§ Exercise description
Return all of the entries exactly, but do not include the pictures.

§ Saved data entries
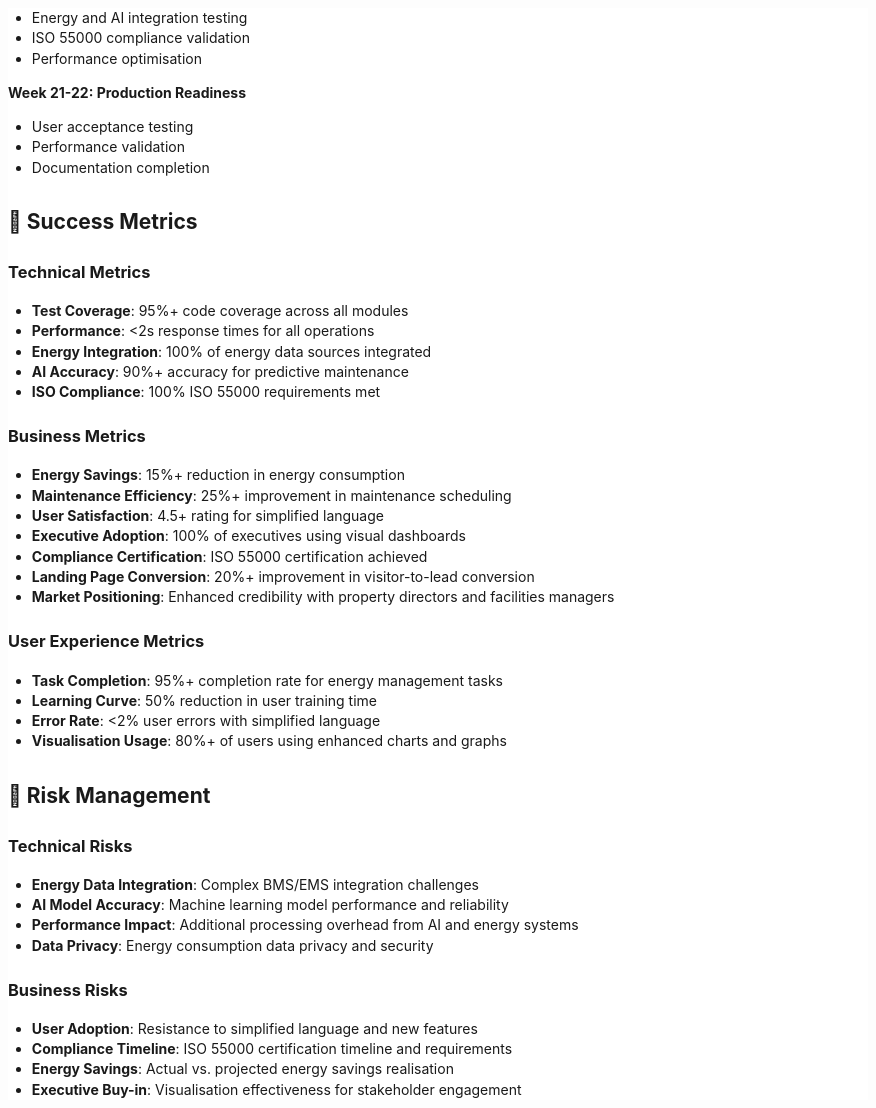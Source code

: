 - Energy and AI integration testing
- ISO 55000 compliance validation
- Performance optimisation

**Week 21-22: Production Readiness**

- User acceptance testing
- Performance validation
- Documentation completion

## 🎯 Success Metrics

### Technical Metrics

- **Test Coverage**: 95%+ code coverage across all modules
- **Performance**: <2s response times for all operations
- **Energy Integration**: 100% of energy data sources integrated
- **AI Accuracy**: 90%+ accuracy for predictive maintenance
- **ISO Compliance**: 100% ISO 55000 requirements met

### Business Metrics

- **Energy Savings**: 15%+ reduction in energy consumption
- **Maintenance Efficiency**: 25%+ improvement in maintenance scheduling
- **User Satisfaction**: 4.5+ rating for simplified language
- **Executive Adoption**: 100% of executives using visual dashboards
- **Compliance Certification**: ISO 55000 certification achieved
- **Landing Page Conversion**: 20%+ improvement in visitor-to-lead conversion
- **Market Positioning**: Enhanced credibility with property directors and facilities managers

### User Experience Metrics

- **Task Completion**: 95%+ completion rate for energy management tasks
- **Learning Curve**: 50% reduction in user training time
- **Error Rate**: <2% user errors with simplified language
- **Visualisation Usage**: 80%+ of users using enhanced charts and graphs

## 🔄 Risk Management

### Technical Risks

- **Energy Data Integration**: Complex BMS/EMS integration challenges
- **AI Model Accuracy**: Machine learning model performance and reliability
- **Performance Impact**: Additional processing overhead from AI and energy systems
- **Data Privacy**: Energy consumption data privacy and security

### Business Risks

- **User Adoption**: Resistance to simplified language and new features
- **Compliance Timeline**: ISO 55000 certification timeline and requirements
- **Energy Savings**: Actual vs. projected energy savings realisation
- **Executive Buy-in**: Visualisation effectiveness for stakeholder engagement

§ Solution for this problem
Source code

: - Energy and AI integration testing
- ISO 55000 compliance validation
- Performance optimisation

**Week 21-22: Production Readiness**

- User acceptance testing
- Performance validation
- Documentation completion

## 🎯 Success Metrics

### Technical Metrics

- **Test Coverage**: 95%+ code coverage across all modules
- **Performance**: <2s response times for all operations
- **Energy Integration**: 100% of energy data sources integrated
- **AI Accuracy**: 90%+ accuracy for predictive maintenance
- **ISO Compliance**: 100% ISO 55000 requirements met

### Business Metrics

- **Energy Savings**: 15%+ reduction in energy consumption
- **Maintenance Efficiency**: 25%+ improvement in maintenance scheduling
- **User Satisfaction**: 4.5+ rating for simplified language
- **Executive Adoption**: 100% of executives using visual dashboards
- **Compliance Certification**: ISO 55000 certification achieved
- **Landing Page Conversion**: 20%+ improvement in visitor-to-lead conversion
- **Market Positioning**: Enhanced credibility with property directors and facilities managers

### User Experience Metrics

- **Task Completion**: 95%+ completion rate for energy management tasks
- **Learning Curve**: 50% reduction in user training time
- **Error Rate**: <2% user errors with simplified language
- **Visualisation Usage**: 80%+ of users using enhanced charts and graphs

## 🔄 Risk Management

### Technical Risks

- **Energy Data Integration**: Complex BMS/EMS integration challenges
- **AI Model Accuracy**: Machine learning model performance and reliability
- **Performance Impact**: Additional processing overhead from AI and energy systems
- **Data Privacy**: Energy consumption data privacy and security

### Business Risks

- **User Adoption**: Resistance to simplified language and new features
- **Compliance Timeline**: ISO 55000 certification timeline and requirements
- **Energy Savings**: Actual vs. projected energy savings realisation
- **Executive Buy-in**: Visualisation effectiveness for stakeholder engagement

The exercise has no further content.